Aridaje uno spaghetti all'italiana. Ancora una volta Django. Eh no. Scritto e diretto dal romano, classe 1925, Sergio Garrone, "Django il Bastardo" (1969) è un western che, diretto oltreoceano, sarebbe cult. Qui, da noi, resta maiuscolo.
Anthony Steffen, poi una schiera. "E con Rada Rassimov". Luigi Santini alla fotografia, ma, soprattutto, le musiche dei "Vasco e Mancuso (Milano)". Fuori c'è un tizio che cerca Sam (RIP, 1881). Giustiziere col mantello, appare e scompare, sino alla fossa. Cavaliere obliquo, ma la mira è dritta. Amori paranoici, il più pazzo è il più saggio (non arriverà a maggio).

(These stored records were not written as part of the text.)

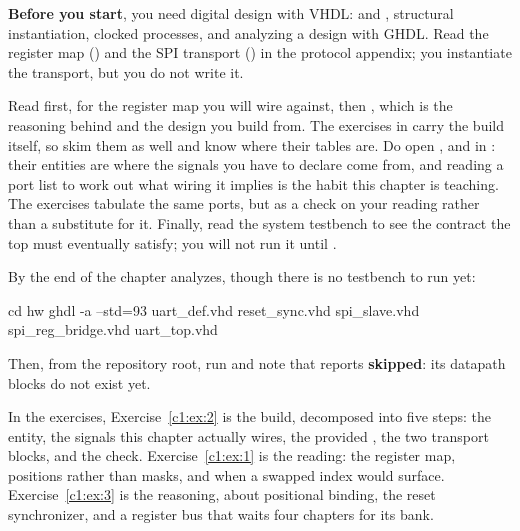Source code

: \textbf{Before you start}, you need digital design with VHDL:  and
, structural instantiation, clocked processes, and analyzing a design with GHDL.
Read the register map () and the SPI transport () in the
protocol appendix; you instantiate the transport, but you do not write it.

Read  first, for the register map you will wire against, then
, which is the reasoning behind  and the design you build
from. The exercises in  carry the build itself, so skim them as well and
know where their tables are. Do open ,  and
 in : their entities are where the signals you have to declare
come from, and reading a port list to work out what wiring it implies is the habit this chapter is
teaching. The exercises tabulate the same ports, but as a check on your reading rather than a
substitute for it. Finally, read the system testbench  to see the contract the
top must eventually satisfy; you will not run it until .

By the end of the chapter  analyzes, though there is no testbench to run yet:

\begin{shell}
cd hw
ghdl -a --std=93 uart_def.vhd reset_sync.vhd spi_slave.vhd spi_reg_bridge.vhd uart_top.vhd
\end{shell}

\noindent Then, from the repository root, run  and note that
 reports \textbf{skipped}: its datapath blocks do not exist yet.

In the exercises, Exercise~\ref{c1:ex:2} is the build, decomposed into five steps: the entity, the
signals this chapter actually wires, the provided , the two transport blocks, and
the check. Exercise~\ref{c1:ex:1} is the reading: the register map, positions rather than masks, and
when a swapped index would surface. Exercise~\ref{c1:ex:3} is the reasoning, about positional
binding, the reset synchronizer, and a register bus that waits four chapters for its bank.





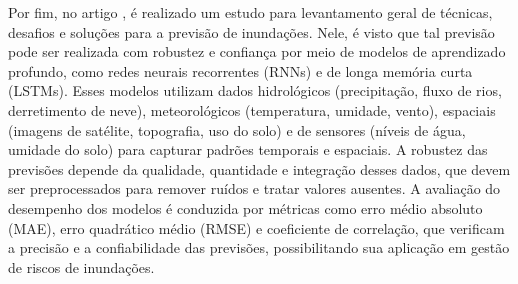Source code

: Por fim, no artigo \cite {hasan2023state}, é realizado um estudo para levantamento geral de técnicas, desafios e soluções para a previsão de inundações. Nele, é visto que tal previsão pode ser realizada com robustez e confiança por meio de modelos de aprendizado profundo, como redes neurais recorrentes (RNNs) e de longa memória curta (LSTMs). Esses modelos utilizam dados hidrológicos (precipitação, fluxo de rios, derretimento de neve), meteorológicos (temperatura, umidade, vento), espaciais (imagens de satélite, topografia, uso do solo) e de sensores (níveis de água, umidade do solo) para capturar padrões temporais e espaciais. A robustez das previsões depende da qualidade, quantidade e integração desses dados, que devem ser preprocessados para remover ruídos e tratar valores ausentes. A avaliação do desempenho dos modelos é conduzida por métricas como erro médio absoluto (MAE), erro quadrático médio (RMSE) e coeficiente de correlação, que verificam a precisão e a confiabilidade das previsões, possibilitando sua aplicação em gestão de riscos de inundações.


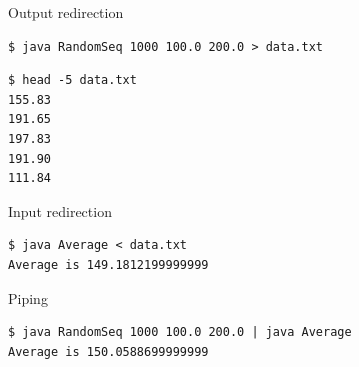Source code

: \documentclass[8pt,a4paper,compress]{beamer}
\begin{document}
\begin{frame}[fragile]
\pause

Output redirection

\smallskip

\begin{lstlisting}[language={},style=focusin]
$ java RandomSeq 1000 100.0 200.0 > data.txt
\end{lstlisting}

\pause\smallskip

\begin{lstlisting}[language={},style=focusin]
$ head -5 data.txt
155.83
191.65
197.83
191.90
111.84
\end{lstlisting}

\pause\bigskip

Input redirection

\smallskip

\begin{lstlisting}[language={},style=focusin]
$ java Average < data.txt
Average is 149.1812199999999
\end{lstlisting}

\pause\bigskip

Piping

\smallskip

\begin{lstlisting}[language={},style=focusin]
$ java RandomSeq 1000 100.0 200.0 | java Average
Average is 150.0588699999999
\end{lstlisting}
\end{frame}
\end{document}
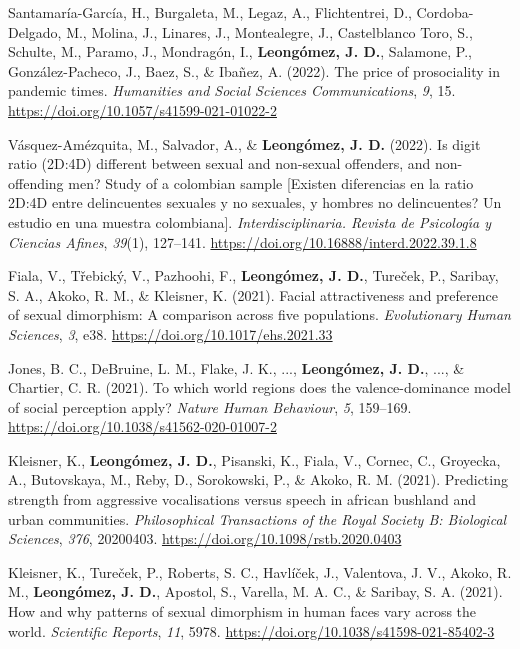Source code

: \documentclass[11pt, a4paper]{awesome-cv}
\begin{document}
\leavevmode{}%
Santamaría-García, H., Burgaleta, M., Legaz, A., Flichtentrei, D.,
Cordoba-Delgado, M., Molina, J., Linares, J., Montealegre, J.,
Castelblanco Toro, S., Schulte, M., Paramo, J., Mondragón, I.,
\textbf{Leongómez, J. D.}, Salamone, P., González-Pacheco, J., Baez, S.,
\& Ibañez, A. (2022). The price of prosociality in pandemic times.
\emph{Humanities and Social Sciences Communications}, \emph{9}, 15.
\url{https://doi.org/10.1057/s41599-021-01022-2}

\leavevmode{}%
Vásquez-Amézquita, M., Salvador, A., \& \textbf{Leongómez, J. D.}
(2022). Is digit ratio (2D:4D) different between sexual and non-sexual
offenders, and non-offending men? Study of a colombian sample
{{[}Existen diferencias en la ratio 2D:4D entre delincuentes sexuales y
no sexuales, y hombres no delincuentes? Un estudio en una muestra
colombiana{]}}. \emph{Interdisciplinaria. Revista de Psicolog{ı́}a y
Ciencias Afines}, \emph{39}(1), 127--141.
\url{https://doi.org/10.16888/interd.2022.39.1.8}

\leavevmode{}%
Fiala, V., Třebický, V., Pazhoohi, F., \textbf{Leongómez, J. D.},
Tureček, P., Saribay, S. A., Akoko, R. M., \& Kleisner, K. (2021).
Facial attractiveness and preference of sexual dimorphism: A comparison
across five populations. \emph{Evolutionary Human Sciences}, \emph{3},
e38. \url{https://doi.org/10.1017/ehs.2021.33}

\leavevmode{}%
Jones, B. C., DeBruine, L. M., Flake, J. K., ...,
\textbf{Leongómez, J. D.}, ..., \& Chartier, C. R. (2021). {To which
world regions does the valence-dominance model of social perception
apply?} \emph{Nature Human Behaviour}, \emph{5}, 159--169.
\url{https://doi.org/10.1038/s41562-020-01007-2}

\leavevmode{}%
Kleisner, K., \textbf{Leongómez, J. D.}, Pisanski, K., Fiala, V.,
Cornec, C., Groyecka, A., Butovskaya, M., Reby, D., Sorokowski, P., \&
Akoko, R. M. (2021). Predicting strength from aggressive vocalisations
versus speech in african bushland and urban communities.
\emph{Philosophical Transactions of the Royal Society B: Biological
Sciences}, \emph{376}, 20200403.
\url{https://doi.org/10.1098/rstb.2020.0403}

\leavevmode{}%
Kleisner, K., Tureček, P., Roberts, S. C., Havlíček, J., Valentova, J.
V., Akoko, R. M., \textbf{Leongómez, J. D.}, Apostol, S., Varella, M. A.
C., \& Saribay, S. A. (2021). How and why patterns of sexual dimorphism
in human faces vary across the world. \emph{Scientific Reports},
\emph{11}, 5978. \url{https://doi.org/10.1038/s41598-021-85402-3}
\end{document}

A Dirty City la legge è morta. Croci su croci, la fila s'allunga. Nuvole vere, Dirty City occupata, evacuata, squassata. I musicisti milanesi vanno di fino e schitarrano sui morti. "Il grande Murdok braccato da uno spettro che lo fa ballare su una corda". Da un soggetto comune, scritto a due mani con lo stesso Steffen, Antonio De Teffé (1930-2004), uno splendido vendicatore sudista. Django fantasma, se ne frega dei soldi.
Mentre io, di Sergio Garrone, ne voglio altri.